On being an international student during the pandemic:

“It cut me off from saying goodbye to my friends, that’s the bit that has affected me the most. Obviously, from a financial standpoint, having to pay however much for an immediate flight home was a pain in the arse. The initial plan was always to come home Easter weekend, but I ended up coming home on the 9th March. Suddenly I had 48 hours to pack up everything and get on a plane. It was a very surreal experience and there are some of my friends who I never got the chance to physically see before I picked up sticks and left back for England.”

What helps her cope?

“I FaceTime my friends and family that I can’t see. I phone my nan every other day to see how she’s doing, as she’s on her own during this lockdown. Communication I think is vital in times like these, especially with the more vulnerable people. I’m lucky in the sense that I live with my mum and brother, so loneliness isn’t a thing I have to worry about. But I make sure I always talk to my friends who I know have more complicated home lives or are on their own during this time so they have an outlet of some description.

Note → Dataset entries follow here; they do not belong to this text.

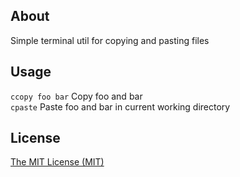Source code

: ## About
Simple terminal util for copying and pasting files

## Usage
```ccopy foo bar``` Copy foo and bar  
```cpaste``` Paste foo and bar in current working directory


## License
[The MIT License (MIT)](http://opensource.org/licenses/mit-license.php)

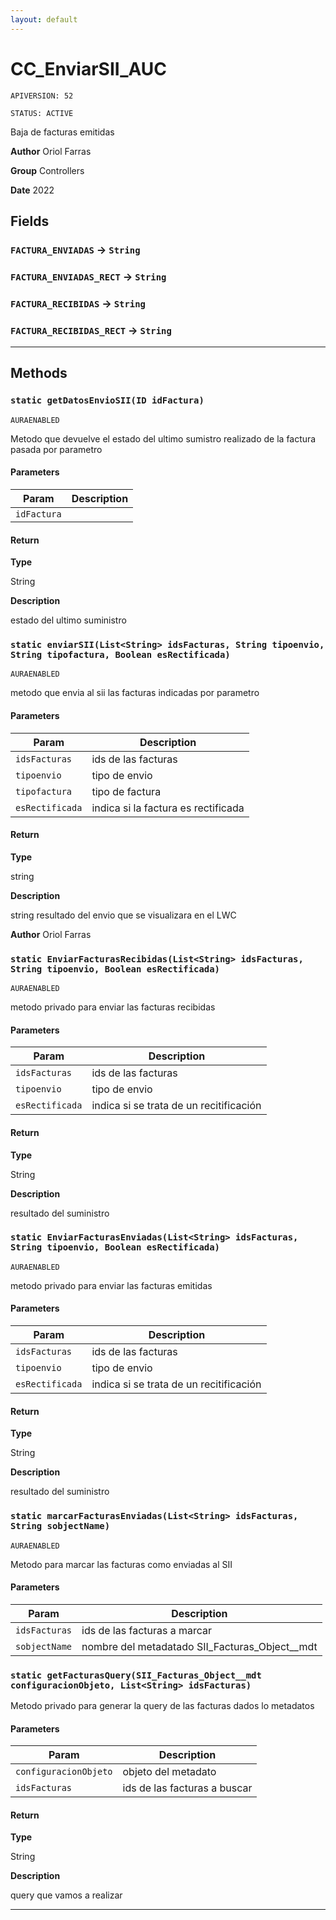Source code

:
 ```yaml
---
layout: default
---
```

# CC_EnviarSII_AUC

`APIVERSION: 52`

`STATUS: ACTIVE`

Baja de facturas emitidas


**Author** Oriol Farras


**Group** Controllers


**Date** 2022

## Fields

### `FACTURA_ENVIADAS` → `String`


### `FACTURA_ENVIADAS_RECT` → `String`


### `FACTURA_RECIBIDAS` → `String`


### `FACTURA_RECIBIDAS_RECT` → `String`


---
## Methods
### `static getDatosEnvioSII(ID idFactura)`

`AURAENABLED`

Metodo que devuelve el estado del ultimo sumistro realizado de la factura pasada por parametro

#### Parameters
|Param|Description|
|---|---|
|`idFactura`||

#### Return

**Type**

String

**Description**

estado del ultimo suministro

### `static enviarSII(List<String> idsFacturas, String tipoenvio, String tipofactura, Boolean esRectificada)`

`AURAENABLED`

metodo que envia al sii las facturas indicadas por parametro

#### Parameters
|Param|Description|
|---|---|
|`idsFacturas`|ids de las facturas|
|`tipoenvio`|tipo de envio|
|`tipofactura`|tipo de factura|
|`esRectificada`|indica si la factura es rectificada|

#### Return

**Type**

string

**Description**

string resultado del envio que se visualizara en el LWC


**Author** Oriol Farras

### `static EnviarFacturasRecibidas(List<String> idsFacturas, String tipoenvio, Boolean esRectificada)`

`AURAENABLED`

metodo privado para enviar las facturas recibidas

#### Parameters
|Param|Description|
|---|---|
|`idsFacturas`|ids de las facturas|
|`tipoenvio`|tipo de envio|
|`esRectificada`|indica si se trata de un recitificación|

#### Return

**Type**

String

**Description**

resultado del suministro

### `static EnviarFacturasEnviadas(List<String> idsFacturas, String tipoenvio, Boolean esRectificada)`

`AURAENABLED`

metodo privado para enviar las facturas emitidas

#### Parameters
|Param|Description|
|---|---|
|`idsFacturas`|ids de las facturas|
|`tipoenvio`|tipo de envio|
|`esRectificada`|indica si se trata de un recitificación|

#### Return

**Type**

String

**Description**

resultado del suministro

### `static marcarFacturasEnviadas(List<String> idsFacturas, String sobjectName)`

`AURAENABLED`

Metodo para marcar las facturas como enviadas al SII

#### Parameters
|Param|Description|
|---|---|
|`idsFacturas`|ids de las facturas a marcar|
|`sobjectName`|nombre del metadatado SII_Facturas_Object__mdt|

### `static getFacturasQuery(SII_Facturas_Object__mdt configuracionObjeto, List<String> idsFacturas)`

Metodo privado para generar la query de las facturas dados lo metadatos

#### Parameters
|Param|Description|
|---|---|
|`configuracionObjeto`|objeto del metadato|
|`idsFacturas`|ids de las facturas a buscar|

#### Return

**Type**

String

**Description**

query que vamos a realizar

---
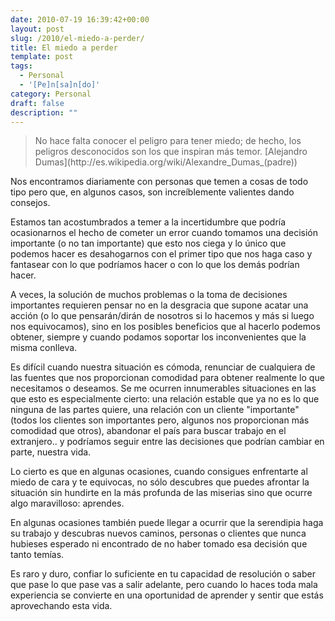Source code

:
 ```yaml
---
date: 2010-07-19 16:39:42+00:00
layout: post
slug: /2010/el-miedo-a-perder/
title: El miedo a perder
template: post
tags:
  - Personal
  - '[Pe]n[sa]n[do]'
category: Personal
draft: false
description: ""
---
```


<blockquote>No hace falta conocer el peligro para tener miedo; de hecho, los peligros desconocidos son los que inspiran más temor.
[Alejandro Dumas](http://es.wikipedia.org/wiki/Alexandre_Dumas_(padre))</blockquote>


Nos encontramos diariamente con personas que temen a cosas de todo tipo pero que, en algunos casos, son increíblemente valientes dando consejos.

Estamos tan acostumbrados a temer a la incertidumbre que podría ocasionarnos el hecho de cometer un error cuando tomamos una decisión importante (o no tan importante) que esto nos ciega y lo único que podemos hacer es desahogarnos con el primer tipo que nos haga caso y fantasear con lo que podríamos hacer o con lo que los demás podrían hacer.

A veces, la solución de muchos problemas o la toma de decisiones importantes requieren pensar no en la desgracia que supone acatar una acción (o lo que pensarán/dirán de nosotros si lo hacemos y más si luego nos equivocamos), sino en los posibles beneficios que al hacerlo podemos obtener, siempre y cuando podamos soportar los inconvenientes que la misma conlleva.

Es difícil cuando nuestra situación es cómoda, renunciar de cualquiera de las fuentes que nos proporcionan comodidad para obtener realmente lo que necesitamos o deseamos. Se me ocurren innumerables situaciones en las que esto es especialmente cierto: una relación estable que ya no es lo que ninguna de las partes quiere, una relación con un cliente "importante" (todos los clientes son importantes pero, algunos nos proporcionan más comodidad que otros), abandonar el país para buscar trabajo en el extranjero.. y podríamos seguir entre las decisiones que podrían cambiar en parte, nuestra vida.

Lo cierto es que en algunas ocasiones, cuando consigues enfrentarte al miedo de cara y te equivocas, no sólo descubres que puedes afrontar la situación sin hundirte en la más profunda de las miserias sino que ocurre algo maravilloso: aprendes.

En algunas ocasiones también puede llegar a ocurrir que la serendipia haga su trabajo y descubras nuevos caminos, personas o clientes que nunca hubieses esperado ni encontrado de no haber tomado esa decisión que tanto temías.

Es raro y duro, confiar lo suficiente en tu capacidad de resolución o saber que pase lo que pase vas a salir adelante, pero cuando lo haces toda mala experiencia se convierte en una oportunidad de aprender y sentir que estás aprovechando esta vida.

“I’ll be the first to say, Britain has done a poor job at handling this pandemic, but what helps me cope with the days when I’m feeling a bit more negative about everything is the way we can pull together as a country. For example, yesterday, our lockdown got extended for another three weeks, and after already being on lockdown for three weeks, it brought morales down quite a bit. However, yesterday, the ex-war veteran Captain Tom Moore raised £15 million for the NHS by walking 100 laps of his garden for his 100th birthday in two weeks. Things like that really lift everyone up, and realize that good things are still happening, and will continue to happen after this is all over. I get quite a bit of anxiety over the fact that my mum works for the NHS, but every Thursday at eight p.m., there is a #ClapfortheNHS where the nation stands on their doorsteps and celebrates the frontline staff for keeping the country standing during these unprecedented times, and it fills me with happiness to see it.”

How her home university has been dealing with the situation:

“I left rather abruptly from VIU, so I haven’t seen all the efforts they have gone to for handling this pandemic, however I still receive the update emails which is nice to see. Hertfordshire University is a different story. I have received update emails about how Britain is handling the pandemic but nothing really about what students are meant to do, specifically final year students. It’s more of a ‘Here you go, it’s all over, happy summer, wash your hands’ kind of deal, which isn’t even a little helpful. I have received one email from them regarding what to do about paperwork and things, and that is all the contact I’ve had with them. It’s a shame, I feel like my year has ended very abruptly, and I don’t know if I’ve done all the right things or if I’ve missed anything integral, and with my own home university not being much help in contacting me, it feels all very forlorn.”